Data under study:

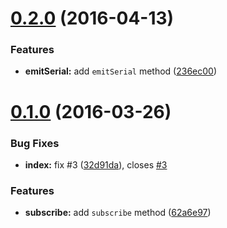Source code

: <a name="0.2.0"></a>
# [0.2.0](https://github.com/59naga/carrack/compare/v0.1.0...v0.2.0) (2016-04-13)


### Features

* **emitSerial:** add `emitSerial` method ([236ec00](https://github.com/59naga/carrack/commit/236ec00))



<a name="0.1.0"></a>
# [0.1.0](https://github.com/59naga/carrack/compare/32d91da...v0.1.0) (2016-03-26)


### Bug Fixes

* **index:** fix #3 ([32d91da](https://github.com/59naga/carrack/commit/32d91da)), closes [#3](https://github.com/59naga/carrack/issues/3)

### Features

* **subscribe:** add `subscribe` method ([62a6e97](https://github.com/59naga/carrack/commit/62a6e97))



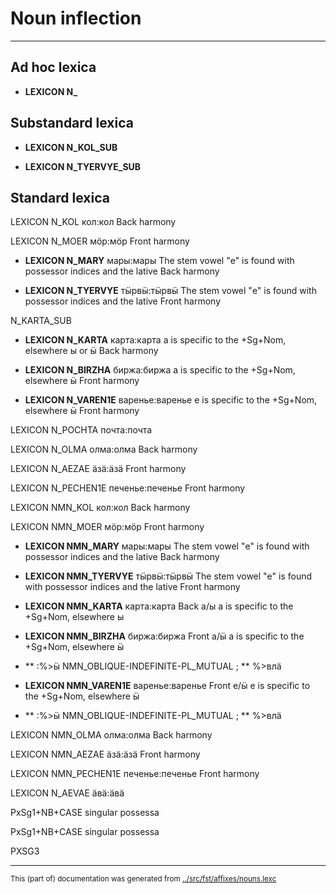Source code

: # Noun inflection
----

## Ad hoc lexica




* **LEXICON N_**

## Substandard lexica

* **LEXICON N_KOL_SUB**

* **LEXICON N_TYERVYE_SUB**



## Standard lexica 

LEXICON N_KOL  кол:кол
Back harmony

LEXICON N_MOER  мӧр:мӧр
Front harmony

* **LEXICON N_MARY** мары:мары
The stem vowel "е" is found with possessor indices and the lative
Back harmony

* **LEXICON N_TYERVYE** тӹрвӹ:тӹрвӹ
The stem vowel "е" is found with possessor indices and the lative
Front harmony

N_KARTA_SUB

* **LEXICON N_KARTA** карта:карта
а is specific to the +Sg+Nom, elsewhere ы or ӹ
Back harmony

* **LEXICON N_BIRZHA** биржа:биржа
а is specific to the +Sg+Nom, elsewhere  ӹ
Front harmony

* **LEXICON N_VAREN1E** варенье:варенье
е is specific to the +Sg+Nom, elsewhere  ӹ
Front harmony

LEXICON N_POCHTA   почта:почта

LEXICON N_OLMA   олма:олма
Back harmony

LEXICON N_AEZAE   ӓзӓ:ӓзӓ
Front harmony

LEXICON N_PECHEN1E   печенье:печенье
Front harmony

LEXICON NMN_KOL  кол:кол
Back harmony


LEXICON NMN_MOER  мӧр:мӧр
Front harmony


* **LEXICON NMN_MARY** мары:мары
The stem vowel "е" is found with possessor indices and the lative
Back harmony


* **LEXICON NMN_TYERVYE** тӹрвӹ:тӹрвӹ
The stem vowel "е" is found with possessor indices and the lative
Front harmony


* **LEXICON NMN_KARTA** карта:карта
Back а/ы
а is specific to the +Sg+Nom, elsewhere ы


* **LEXICON NMN_BIRZHA** биржа:биржа
Front а/ӹ
а is specific to the +Sg+Nom, elsewhere ӹ

* ** :%>ӹ NMN_OBLIQUE-INDEFINITE-PL_MUTUAL ; ** %>влӓ

* **LEXICON NMN_VAREN1E** варенье:варенье
Front е/ӹ
е is specific to the +Sg+Nom, elsewhere ӹ

* ** :%>ӹ NMN_OBLIQUE-INDEFINITE-PL_MUTUAL ; ** %>влӓ

LEXICON NMN_OLMA   олма:олма
Back harmony



LEXICON NMN_AEZAE   ӓзӓ:ӓзӓ
Front harmony



LEXICON NMN_PECHEN1E   печенье:печенье
Front harmony


LEXICON N_AEVAE   ӓвӓ:ӓвӓ











PxSg1+NB+CASE
singular possessa



PxSg1+NB+CASE
singular possessa



























































PXSG3

















































* * *
<small>This (part of) documentation was generated from [../src/fst/affixes/nouns.lexc](http://github.com/giellalt/lang-mrj/blob/main/../src/fst/affixes/nouns.lexc)</small>
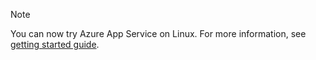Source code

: > [!NOTE]
> You can now try Azure App Service on Linux. For more information, see [getting started guide](../articles/app-service/app-service-linux-readme.md).
> 
> 

<!--HONumber=Oct16_HO2-->


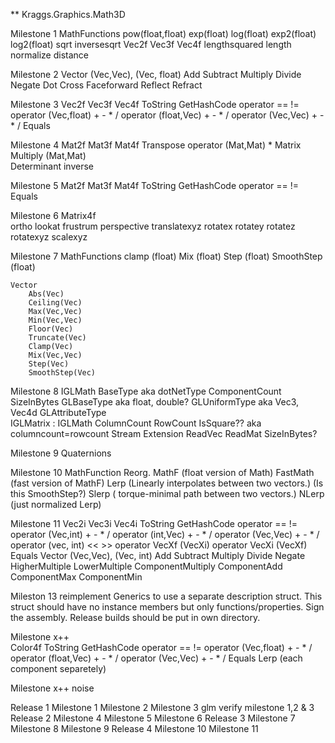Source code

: 
** Kraggs.Graphics.Math3D

Milestone 1
	MathFunctions
		pow(float,float)
		exp(float)
		log(float)
		exp2(float)
		log2(float)	
		sqrt
		inversesqrt
	Vec2f
	Vec3f
	Vec4f
		lengthsquared
		length		
		normalize
		distance

Milestone 2
	Vector (Vec,Vec), (Vec, float)
		Add 
		Subtract
		Multiply
		Divide
		Negate
		Dot
		Cross
		Faceforward
		Reflect
		Refract

Milestone 3
	Vec2f
	Vec3f
	Vec4f
		ToString
		GetHashCode
		operator == !=
		operator (Vec,float) + - * /
		operator (float,Vec) + - * /
		operator (Vec,Vec)   + - * /
		Equals

Milestone 4
	Mat2f
	Mat3f
	Mat4f
		Transpose
		operator (Mat,Mat) *
	Matrix
		Multiply (Mat,Mat)	
		Determinant
		inverse

Milestone 5
	Mat2f
	Mat3f
	Mat4f
		ToString
		GetHashCode
		operator == !=
		Equals		

Milestone 6
	Matrix4f		
		ortho
		lookat
		frustrum
		perspective
		translatexyz
		rotatex
		rotatey
		rotatez
		rotatexyz
		scalexyz

Milestone 7
	MathFunctions
		clamp (float)
		Mix (float)
		Step (float)
		SmoothStep (float)

	Vector
		Abs(Vec)
		Ceiling(Vec)
		Max(Vec,Vec)
		Min(Vec,Vec)
		Floor(Vec)
		Truncate(Vec)
		Clamp(Vec)
		Mix(Vec,Vec)
		Step(Vec)
		SmoothStep(Vec)

Milestone 8
	IGLMath
		BaseType aka dotNetType
		ComponentCount
		SizeInBytes
		GLBaseType aka float, double?
		GLUniformType aka Vec3, Vec4d
		GLAttributeType				
	IGLMatrix : IGLMath
		ColumnCount
		RowCount
		IsSquare?? aka columncount=rowcount
	Stream Extension
		ReadVec<T>
		ReadMat<T>
	SizeInBytes?

Milestone 9
	Quaternions

Milestone 10
	MathFunction Reorg.
		MathF 		(float version of Math)
		FastMath 	(fast version of MathF)
	Lerp 	(Linearly interpolates between two vectors.) (Is this SmoothStep?)
	Slerp 	( torque-minimal path between two vectors.)
	NLerp	(just normalized Lerp)
		
Milestone 11
	Vec2i
	Vec3i
	Vec4i
		ToString
		GetHashCode
		operator == !=
		operator (Vec,int) + - * /
		operator (int,Vec) + - * /
		operator (Vec,Vec)   + - * /
		operator (vec, int) << >>
		operator VecXf (VecXi)
		operator VecXi (VecXf)
		Equals
	Vector (Vec,Vec), (Vec, int)
		Add 
		Subtract
		Multiply
		Divide
		Negate
		HigherMultiple
		LowerMultiple
		ComponentMultiply
		ComponentAdd
		ComponentMax
		ComponentMin
		
Mileston 13
	reimplement Generics to use
		a separate description struct.
		This struct should have no instance
		members but only functions/properties.
	Sign the assembly.
	Release builds should be put in own directory.
		
Milestone x++	
	Color4f
		ToString
		GetHashCode
		operator == !=
		operator (Vec,float) + - * /
		operator (float,Vec) + - * /
		operator (Vec,Vec)   + - * /
		Equals
		Lerp (each component separetely)

Milestone x++
	noise

Release 1
	Milestone 1
	Milestone 2
	Milestone 3
	glm verify milestone 1,2 & 3
Release 2
	Milestone 4
	Milestone 5
	Milestone 6
Release 3
	Milestone 7
	Milestone 8
	Milestone 9
Release 4
	Milestone 10
	Milestone 11
	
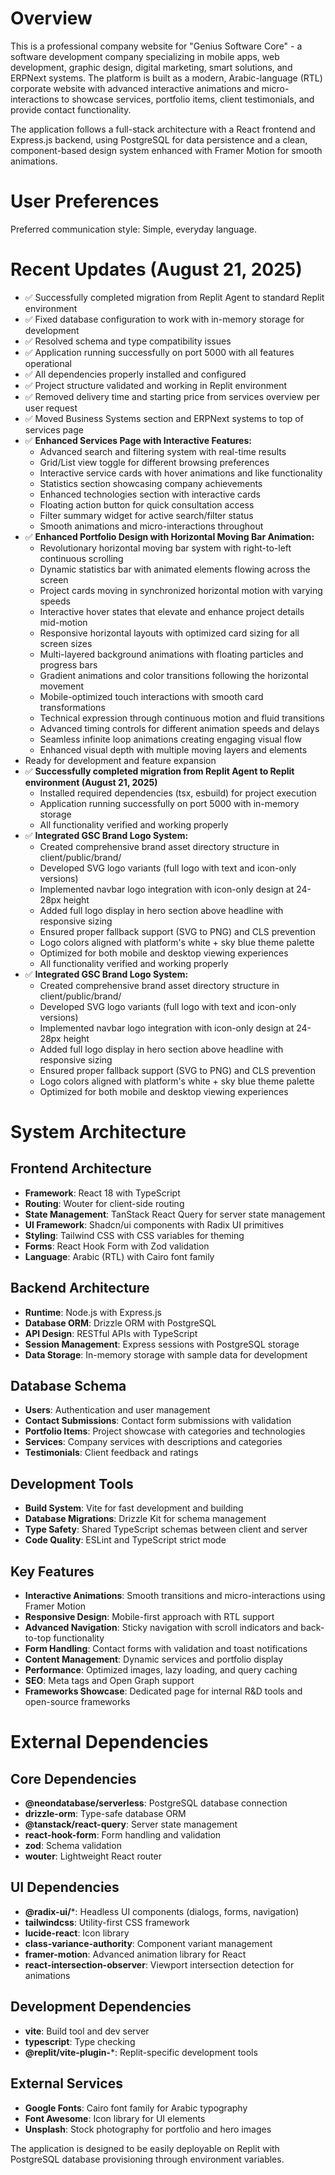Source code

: # Overview

This is a professional company website for "Genius Software Core" - a software development company specializing in mobile apps, web development, graphic design, digital marketing, smart solutions, and ERPNext systems. The platform is built as a modern, Arabic-language (RTL) corporate website with advanced interactive animations and micro-interactions to showcase services, portfolio items, client testimonials, and provide contact functionality.

The application follows a full-stack architecture with a React frontend and Express.js backend, using PostgreSQL for data persistence and a clean, component-based design system enhanced with Framer Motion for smooth animations.

# User Preferences

Preferred communication style: Simple, everyday language.

# Recent Updates (August 21, 2025)
- ✅ Successfully completed migration from Replit Agent to standard Replit environment
- ✅ Fixed database configuration to work with in-memory storage for development
- ✅ Resolved schema and type compatibility issues
- ✅ Application running successfully on port 5000 with all features operational
- ✅ All dependencies properly installed and configured
- ✅ Project structure validated and working in Replit environment
- ✅ Removed delivery time and starting price from services overview per user request
- ✅ Moved Business Systems section and ERPNext systems to top of services page
- ✅ **Enhanced Services Page with Interactive Features:**
  - Advanced search and filtering system with real-time results
  - Grid/List view toggle for different browsing preferences
  - Interactive service cards with hover animations and like functionality
  - Statistics section showcasing company achievements
  - Enhanced technologies section with interactive cards
  - Floating action button for quick consultation access
  - Filter summary widget for active search/filter status
  - Smooth animations and micro-interactions throughout
- ✅ **Enhanced Portfolio Design with Horizontal Moving Bar Animation:**
  - Revolutionary horizontal moving bar system with right-to-left continuous scrolling
  - Dynamic statistics bar with animated elements flowing across the screen
  - Project cards moving in synchronized horizontal motion with varying speeds
  - Interactive hover states that elevate and enhance project details mid-motion
  - Responsive horizontal layouts with optimized card sizing for all screen sizes
  - Multi-layered background animations with floating particles and progress bars
  - Gradient animations and color transitions following the horizontal movement
  - Mobile-optimized touch interactions with smooth card transformations
  - Technical expression through continuous motion and fluid transitions
  - Advanced timing controls for different animation speeds and delays
  - Seamless infinite loop animations creating engaging visual flow
  - Enhanced visual depth with multiple moving layers and elements
- Ready for development and feature expansion
- ✅ **Successfully completed migration from Replit Agent to Replit environment (August 21, 2025)**
  - Installed required dependencies (tsx, esbuild) for project execution
  - Application running successfully on port 5000 with in-memory storage
  - All functionality verified and working properly
- ✅ **Integrated GSC Brand Logo System:**
  - Created comprehensive brand asset directory structure in client/public/brand/
  - Developed SVG logo variants (full logo with text and icon-only versions)
  - Implemented navbar logo integration with icon-only design at 24-28px height
  - Added full logo display in hero section above headline with responsive sizing
  - Ensured proper fallback support (SVG to PNG) and CLS prevention
  - Logo colors aligned with platform's white + sky blue theme palette
  - Optimized for both mobile and desktop viewing experiences
  - All functionality verified and working properly
- ✅ **Integrated GSC Brand Logo System:**
  - Created comprehensive brand asset directory structure in client/public/brand/
  - Developed SVG logo variants (full logo with text and icon-only versions)
  - Implemented navbar logo integration with icon-only design at 24-28px height
  - Added full logo display in hero section above headline with responsive sizing
  - Ensured proper fallback support (SVG to PNG) and CLS prevention
  - Logo colors aligned with platform's white + sky blue theme palette
  - Optimized for both mobile and desktop viewing experiences

# System Architecture

## Frontend Architecture
- **Framework**: React 18 with TypeScript
- **Routing**: Wouter for client-side routing
- **State Management**: TanStack React Query for server state management
- **UI Framework**: Shadcn/ui components with Radix UI primitives
- **Styling**: Tailwind CSS with CSS variables for theming
- **Forms**: React Hook Form with Zod validation
- **Language**: Arabic (RTL) with Cairo font family

## Backend Architecture
- **Runtime**: Node.js with Express.js
- **Database ORM**: Drizzle ORM with PostgreSQL
- **API Design**: RESTful APIs with TypeScript
- **Session Management**: Express sessions with PostgreSQL storage
- **Data Storage**: In-memory storage with sample data for development

## Database Schema
- **Users**: Authentication and user management
- **Contact Submissions**: Contact form submissions with validation
- **Portfolio Items**: Project showcase with categories and technologies
- **Services**: Company services with descriptions and categories
- **Testimonials**: Client feedback and ratings

## Development Tools
- **Build System**: Vite for fast development and building
- **Database Migrations**: Drizzle Kit for schema management
- **Type Safety**: Shared TypeScript schemas between client and server
- **Code Quality**: ESLint and TypeScript strict mode

## Key Features
- **Interactive Animations**: Smooth transitions and micro-interactions using Framer Motion
- **Responsive Design**: Mobile-first approach with RTL support
- **Advanced Navigation**: Sticky navigation with scroll indicators and back-to-top functionality
- **Form Handling**: Contact forms with validation and toast notifications
- **Content Management**: Dynamic services and portfolio display
- **Performance**: Optimized images, lazy loading, and query caching
- **SEO**: Meta tags and Open Graph support
- **Frameworks Showcase**: Dedicated page for internal R&D tools and open-source frameworks

# External Dependencies

## Core Dependencies
- **@neondatabase/serverless**: PostgreSQL database connection
- **drizzle-orm**: Type-safe database ORM
- **@tanstack/react-query**: Server state management
- **react-hook-form**: Form handling and validation
- **zod**: Schema validation
- **wouter**: Lightweight React router

## UI Dependencies
- **@radix-ui/***: Headless UI components (dialogs, forms, navigation)
- **tailwindcss**: Utility-first CSS framework
- **lucide-react**: Icon library
- **class-variance-authority**: Component variant management
- **framer-motion**: Advanced animation library for React
- **react-intersection-observer**: Viewport intersection detection for animations

## Development Dependencies
- **vite**: Build tool and dev server
- **typescript**: Type checking
- **@replit/vite-plugin-***: Replit-specific development tools

## External Services
- **Google Fonts**: Cairo font family for Arabic typography
- **Font Awesome**: Icon library for UI elements
- **Unsplash**: Stock photography for portfolio and hero images

The application is designed to be easily deployable on Replit with PostgreSQL database provisioning through environment variables.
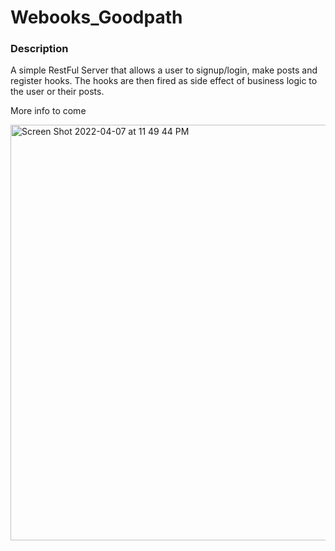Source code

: # Webooks_Goodpath

### Description
A simple RestFul Server that allows a user to signup/login,  make posts and register hooks.
The hooks are then fired as side effect of business logic to the user or their posts.

More info to come


<img width="665" alt="Screen Shot 2022-04-07 at 11 49 44 PM" src="https://user-images.githubusercontent.com/88467155/162359037-90127969-16fa-4bc4-96c0-4d28d2679fbe.png">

Exercise directions: Count how many lines of the material hold the string "vectors". Give the number and nothing more.

Task result: 2